Skoto Gallery is pleased to present Africa in portraits, a group show that brings together works by a diverse group of established and emerging African artists working in a variety of media including painting, drawing, photography and sculpture. The reception is on Thursday, November 21, 6-8pm.

With a mix of abstraction and sensitive realism that combines technical accomplishment with strong aesthetic appeal, this exhibition brings together works by ten African artists working across different time-period. Each of the artists re-imagines history, inheritance and vast possibilities in their work through the lens of individual and collective experiences, offering fresh perspectives that reflect the complexities and realities of contemporary identity. Each artist utilizes a particular rigor and economy which encourages a clarity of intent and simplicity of execution.

Afi Nayo’s (b. 1969, Lome, Togo) work is intensely personal and displays a blend of fragility, modesty and refinement. She uses pyro gravure and mixed media technique on wood panel to create pictures that consist of fantastic dream images, wit and imagination as well as overtones of fantasy and satire. They are dense with sensual surfaces, formal rigors and color harmonies that demonstrate a playful openness to art historical influences while simultaneously encouraging multiple layers of meanings. She uses a complex language of symbols and signs drawn from the unconscious to obtain a poetic amalgam of abstraction and reality. She presently divides her time between Paris, France and Lome, Togo.
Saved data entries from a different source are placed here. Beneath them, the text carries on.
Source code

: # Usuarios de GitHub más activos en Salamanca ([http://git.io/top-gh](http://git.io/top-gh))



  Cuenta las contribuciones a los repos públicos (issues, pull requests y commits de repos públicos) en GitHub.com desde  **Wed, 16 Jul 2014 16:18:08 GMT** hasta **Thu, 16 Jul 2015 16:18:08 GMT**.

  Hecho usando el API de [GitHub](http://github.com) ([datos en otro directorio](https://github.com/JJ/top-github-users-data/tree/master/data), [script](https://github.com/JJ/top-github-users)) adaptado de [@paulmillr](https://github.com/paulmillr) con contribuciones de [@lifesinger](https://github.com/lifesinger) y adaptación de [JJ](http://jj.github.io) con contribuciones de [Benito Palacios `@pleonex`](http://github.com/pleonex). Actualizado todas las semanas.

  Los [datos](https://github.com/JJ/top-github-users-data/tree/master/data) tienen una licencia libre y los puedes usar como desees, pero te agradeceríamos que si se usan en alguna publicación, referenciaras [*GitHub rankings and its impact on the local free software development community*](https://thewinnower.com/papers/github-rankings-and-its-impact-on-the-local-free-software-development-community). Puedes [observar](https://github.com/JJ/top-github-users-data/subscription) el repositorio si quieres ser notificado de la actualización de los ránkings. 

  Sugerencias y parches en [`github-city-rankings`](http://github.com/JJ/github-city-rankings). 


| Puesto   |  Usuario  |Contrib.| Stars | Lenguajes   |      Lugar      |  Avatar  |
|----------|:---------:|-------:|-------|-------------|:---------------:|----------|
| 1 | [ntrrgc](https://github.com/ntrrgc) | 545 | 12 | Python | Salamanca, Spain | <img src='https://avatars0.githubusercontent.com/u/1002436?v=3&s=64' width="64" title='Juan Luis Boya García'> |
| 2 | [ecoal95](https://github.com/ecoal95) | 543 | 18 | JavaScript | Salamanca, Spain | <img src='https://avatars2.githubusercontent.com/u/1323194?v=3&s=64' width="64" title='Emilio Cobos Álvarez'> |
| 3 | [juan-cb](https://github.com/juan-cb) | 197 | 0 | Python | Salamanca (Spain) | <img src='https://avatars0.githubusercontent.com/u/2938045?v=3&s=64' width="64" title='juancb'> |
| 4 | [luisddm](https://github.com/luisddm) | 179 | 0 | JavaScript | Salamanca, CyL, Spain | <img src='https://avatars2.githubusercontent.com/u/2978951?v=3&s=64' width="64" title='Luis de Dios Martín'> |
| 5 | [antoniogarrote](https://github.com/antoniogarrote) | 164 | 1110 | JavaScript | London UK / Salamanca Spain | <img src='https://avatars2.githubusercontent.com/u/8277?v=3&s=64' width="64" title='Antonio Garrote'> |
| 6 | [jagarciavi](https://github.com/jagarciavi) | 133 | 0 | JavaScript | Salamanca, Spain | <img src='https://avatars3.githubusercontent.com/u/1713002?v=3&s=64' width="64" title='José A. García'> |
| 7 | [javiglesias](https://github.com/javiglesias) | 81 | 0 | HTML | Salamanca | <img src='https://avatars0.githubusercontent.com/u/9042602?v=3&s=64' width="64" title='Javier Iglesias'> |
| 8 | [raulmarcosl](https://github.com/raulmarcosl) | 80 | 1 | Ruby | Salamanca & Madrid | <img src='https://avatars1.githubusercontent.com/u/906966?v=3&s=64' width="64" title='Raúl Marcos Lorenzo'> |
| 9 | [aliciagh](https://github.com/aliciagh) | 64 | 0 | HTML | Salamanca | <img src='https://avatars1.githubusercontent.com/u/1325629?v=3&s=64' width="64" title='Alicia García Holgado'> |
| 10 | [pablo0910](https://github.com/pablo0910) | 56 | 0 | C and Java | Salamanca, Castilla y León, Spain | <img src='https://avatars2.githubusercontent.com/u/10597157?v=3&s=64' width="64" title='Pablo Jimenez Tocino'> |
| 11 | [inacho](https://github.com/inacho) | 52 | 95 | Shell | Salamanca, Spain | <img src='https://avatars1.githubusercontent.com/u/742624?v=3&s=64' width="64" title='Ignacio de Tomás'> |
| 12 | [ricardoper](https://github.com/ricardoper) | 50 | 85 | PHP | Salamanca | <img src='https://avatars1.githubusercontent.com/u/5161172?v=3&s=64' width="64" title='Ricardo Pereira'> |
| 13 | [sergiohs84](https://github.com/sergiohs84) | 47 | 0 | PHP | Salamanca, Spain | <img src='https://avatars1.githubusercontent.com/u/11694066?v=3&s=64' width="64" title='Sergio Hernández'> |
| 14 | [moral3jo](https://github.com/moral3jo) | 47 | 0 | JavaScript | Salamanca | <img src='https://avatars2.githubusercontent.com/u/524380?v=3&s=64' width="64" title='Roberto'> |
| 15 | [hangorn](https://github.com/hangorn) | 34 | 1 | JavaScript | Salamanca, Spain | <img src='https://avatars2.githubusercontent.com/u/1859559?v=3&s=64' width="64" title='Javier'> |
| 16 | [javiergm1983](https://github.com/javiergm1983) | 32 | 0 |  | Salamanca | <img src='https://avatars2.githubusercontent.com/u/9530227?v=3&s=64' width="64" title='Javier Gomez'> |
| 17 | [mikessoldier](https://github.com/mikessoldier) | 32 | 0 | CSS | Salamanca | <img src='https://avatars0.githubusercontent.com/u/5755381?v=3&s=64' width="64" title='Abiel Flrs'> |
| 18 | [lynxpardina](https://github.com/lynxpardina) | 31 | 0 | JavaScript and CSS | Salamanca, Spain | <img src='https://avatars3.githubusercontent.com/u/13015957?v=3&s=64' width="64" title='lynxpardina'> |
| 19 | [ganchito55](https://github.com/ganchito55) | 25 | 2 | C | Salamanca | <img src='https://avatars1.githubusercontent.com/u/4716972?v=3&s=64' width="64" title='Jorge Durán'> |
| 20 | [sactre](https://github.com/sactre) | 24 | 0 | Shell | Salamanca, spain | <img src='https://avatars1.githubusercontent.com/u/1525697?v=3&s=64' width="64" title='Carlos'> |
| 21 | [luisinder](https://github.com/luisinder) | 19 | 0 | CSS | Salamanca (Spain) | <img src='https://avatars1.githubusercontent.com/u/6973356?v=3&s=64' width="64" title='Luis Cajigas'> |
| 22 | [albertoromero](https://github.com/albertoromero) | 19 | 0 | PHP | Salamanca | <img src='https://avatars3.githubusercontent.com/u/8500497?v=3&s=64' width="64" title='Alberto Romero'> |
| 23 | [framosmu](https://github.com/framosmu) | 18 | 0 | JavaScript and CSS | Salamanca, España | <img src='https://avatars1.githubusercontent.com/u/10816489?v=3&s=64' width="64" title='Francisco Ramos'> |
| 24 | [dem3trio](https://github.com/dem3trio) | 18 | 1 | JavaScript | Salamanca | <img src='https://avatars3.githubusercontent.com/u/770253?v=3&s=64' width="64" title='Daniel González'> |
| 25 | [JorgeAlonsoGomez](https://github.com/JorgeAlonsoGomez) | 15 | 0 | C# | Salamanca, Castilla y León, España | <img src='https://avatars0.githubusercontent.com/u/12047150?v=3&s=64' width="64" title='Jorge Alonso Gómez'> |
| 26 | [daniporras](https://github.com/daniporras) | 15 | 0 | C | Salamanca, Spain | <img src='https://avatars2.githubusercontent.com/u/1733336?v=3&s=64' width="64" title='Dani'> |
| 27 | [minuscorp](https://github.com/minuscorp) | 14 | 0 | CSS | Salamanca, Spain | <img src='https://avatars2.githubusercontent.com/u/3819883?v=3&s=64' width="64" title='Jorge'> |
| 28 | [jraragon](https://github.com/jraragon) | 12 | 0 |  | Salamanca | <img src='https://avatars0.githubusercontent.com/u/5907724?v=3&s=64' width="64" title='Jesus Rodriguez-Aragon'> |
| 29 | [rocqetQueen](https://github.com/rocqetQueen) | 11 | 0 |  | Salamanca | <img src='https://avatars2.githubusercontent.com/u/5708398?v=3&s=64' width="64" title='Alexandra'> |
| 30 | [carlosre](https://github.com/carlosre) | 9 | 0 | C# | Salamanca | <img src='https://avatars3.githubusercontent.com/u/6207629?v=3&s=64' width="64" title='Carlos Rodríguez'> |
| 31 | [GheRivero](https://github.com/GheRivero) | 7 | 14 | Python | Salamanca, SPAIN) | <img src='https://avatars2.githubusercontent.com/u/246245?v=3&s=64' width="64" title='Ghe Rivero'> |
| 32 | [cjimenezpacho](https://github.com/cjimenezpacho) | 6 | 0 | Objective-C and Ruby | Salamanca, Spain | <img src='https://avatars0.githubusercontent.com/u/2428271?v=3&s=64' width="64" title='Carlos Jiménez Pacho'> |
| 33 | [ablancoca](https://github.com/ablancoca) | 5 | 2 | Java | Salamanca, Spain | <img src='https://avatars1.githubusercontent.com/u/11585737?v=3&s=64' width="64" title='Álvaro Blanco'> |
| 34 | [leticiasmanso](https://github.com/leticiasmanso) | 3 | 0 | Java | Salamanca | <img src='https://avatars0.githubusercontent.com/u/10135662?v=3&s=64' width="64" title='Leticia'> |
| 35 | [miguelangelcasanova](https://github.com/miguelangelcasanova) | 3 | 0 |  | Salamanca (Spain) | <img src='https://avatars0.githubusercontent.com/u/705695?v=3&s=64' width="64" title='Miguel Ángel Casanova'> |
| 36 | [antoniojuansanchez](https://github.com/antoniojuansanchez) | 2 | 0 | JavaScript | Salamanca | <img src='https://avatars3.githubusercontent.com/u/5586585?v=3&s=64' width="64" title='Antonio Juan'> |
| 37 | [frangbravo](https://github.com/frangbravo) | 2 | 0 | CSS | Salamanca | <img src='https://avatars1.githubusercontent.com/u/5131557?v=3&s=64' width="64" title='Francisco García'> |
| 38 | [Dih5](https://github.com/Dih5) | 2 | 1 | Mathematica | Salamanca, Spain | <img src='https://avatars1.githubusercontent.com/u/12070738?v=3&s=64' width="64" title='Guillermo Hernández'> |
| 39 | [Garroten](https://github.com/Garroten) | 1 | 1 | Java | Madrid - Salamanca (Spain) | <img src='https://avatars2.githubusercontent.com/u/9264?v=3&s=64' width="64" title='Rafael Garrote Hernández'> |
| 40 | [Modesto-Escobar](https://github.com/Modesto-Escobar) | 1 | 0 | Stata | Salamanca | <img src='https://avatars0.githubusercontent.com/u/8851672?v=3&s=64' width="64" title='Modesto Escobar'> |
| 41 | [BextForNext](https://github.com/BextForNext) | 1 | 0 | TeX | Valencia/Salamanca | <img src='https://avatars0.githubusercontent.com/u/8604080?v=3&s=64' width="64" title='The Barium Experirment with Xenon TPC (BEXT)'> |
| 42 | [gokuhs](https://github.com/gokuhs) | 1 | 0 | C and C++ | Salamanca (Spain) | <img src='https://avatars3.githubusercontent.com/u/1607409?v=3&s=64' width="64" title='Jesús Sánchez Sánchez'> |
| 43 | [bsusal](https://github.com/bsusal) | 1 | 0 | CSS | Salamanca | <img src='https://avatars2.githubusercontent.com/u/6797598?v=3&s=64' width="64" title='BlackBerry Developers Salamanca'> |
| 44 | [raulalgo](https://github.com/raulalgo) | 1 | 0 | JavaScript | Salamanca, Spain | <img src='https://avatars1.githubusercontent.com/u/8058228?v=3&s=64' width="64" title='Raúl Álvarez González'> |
Mor Faye (Dakar Senegal, 1947-1984) was a versatile and complex artist whose ability to express a vivid interior existence while simultaneously opening to some of the larger issues of our time was reflected consistently in his work throughout his career. As an artist, Mor Faye absorbed and engaged the outside world, drawing from a multitude of sources yet claiming allegiance to none. Since his death in 1984 at the age of 37, Mor Faye’s reputation as a troubled artistic genius has reached mythic proportions. A prolific artist, he lived a short and very productive life and left behind a rich body of work that will help liberate as well as enrich contemporary thinking in Africa

Sokari Douglas Camp is a groundbreaking artist whose works combine motion with history, culture and contemporary global politics. Her work is predominantly sculpted in steel and draws inspiration from her Nigerian roots and international issues. Perhaps best known for kinetic life-size welded steel sculptures of Kalabari masquerades, her sculptural practice defiles gender and cultural stereotypes. She was the recipient of a Henry Moore Bursary in 1983 and was selected as a finalist for London 4th Plinth in 2003. In 2005, Douglas Camp was honored as a Commander of the Order of the British Empire for her career in the arts. Her work is held by the American Museum of Natural History, New York, British Museum, Setagaya Art Museum, Japan and the National Museum of African Art, Smithsonian Institution, Washington DC.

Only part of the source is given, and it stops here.